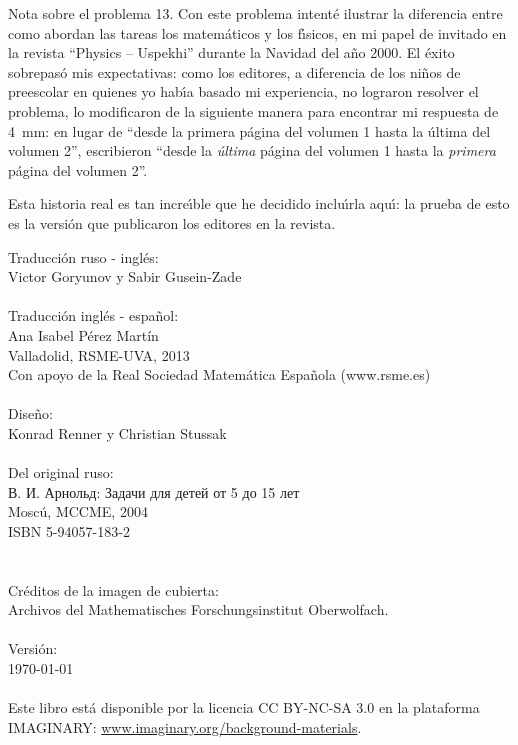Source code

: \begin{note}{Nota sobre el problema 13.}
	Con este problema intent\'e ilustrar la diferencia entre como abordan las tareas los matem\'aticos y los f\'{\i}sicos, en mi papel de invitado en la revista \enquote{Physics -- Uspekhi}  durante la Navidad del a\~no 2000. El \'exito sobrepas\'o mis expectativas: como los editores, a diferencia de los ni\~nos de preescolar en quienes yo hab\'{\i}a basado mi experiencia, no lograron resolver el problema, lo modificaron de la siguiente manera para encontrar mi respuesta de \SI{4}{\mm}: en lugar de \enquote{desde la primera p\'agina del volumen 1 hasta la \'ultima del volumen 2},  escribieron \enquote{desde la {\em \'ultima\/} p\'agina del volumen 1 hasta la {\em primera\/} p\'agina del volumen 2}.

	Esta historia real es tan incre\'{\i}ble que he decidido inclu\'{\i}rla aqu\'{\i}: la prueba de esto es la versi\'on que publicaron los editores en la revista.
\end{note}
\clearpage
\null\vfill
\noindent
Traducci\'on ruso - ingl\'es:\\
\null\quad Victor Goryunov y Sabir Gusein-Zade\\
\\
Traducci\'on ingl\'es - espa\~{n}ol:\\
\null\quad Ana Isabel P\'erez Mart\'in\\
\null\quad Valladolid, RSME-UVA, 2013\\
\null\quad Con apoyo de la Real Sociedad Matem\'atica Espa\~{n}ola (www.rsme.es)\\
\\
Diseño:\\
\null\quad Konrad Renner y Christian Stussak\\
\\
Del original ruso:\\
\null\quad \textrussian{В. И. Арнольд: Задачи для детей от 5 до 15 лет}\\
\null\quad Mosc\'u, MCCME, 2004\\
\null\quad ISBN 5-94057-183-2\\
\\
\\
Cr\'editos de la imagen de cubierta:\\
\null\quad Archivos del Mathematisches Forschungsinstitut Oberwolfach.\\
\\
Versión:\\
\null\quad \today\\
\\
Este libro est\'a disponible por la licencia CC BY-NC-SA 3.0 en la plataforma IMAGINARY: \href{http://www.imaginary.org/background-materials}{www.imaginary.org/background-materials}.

Problem requirements: Check each line of the listing above. Copy it if it holds the string "quad".

Task answer:
\null\quad Victor Goryunov y Sabir Gusein-Zade\\
\null\quad Ana Isabel P\'erez Mart\'in\\
\null\quad Valladolid, RSME-UVA, 2013\\
\null\quad Con apoyo de la Real Sociedad Matem\'atica Espa\~{n}ola (www.rsme.es)\\
\null\quad Konrad Renner y Christian Stussak\\
\null\quad \textrussian{В. И. Арнольд: Задачи для детей от 5 до 15 лет}\\
\null\quad Mosc\'u, MCCME, 2004\\
\null\quad ISBN 5-94057-183-2\\
\null\quad Archivos del Mathematisches Forschungsinstitut Oberwolfach.\\
\null\quad \today\\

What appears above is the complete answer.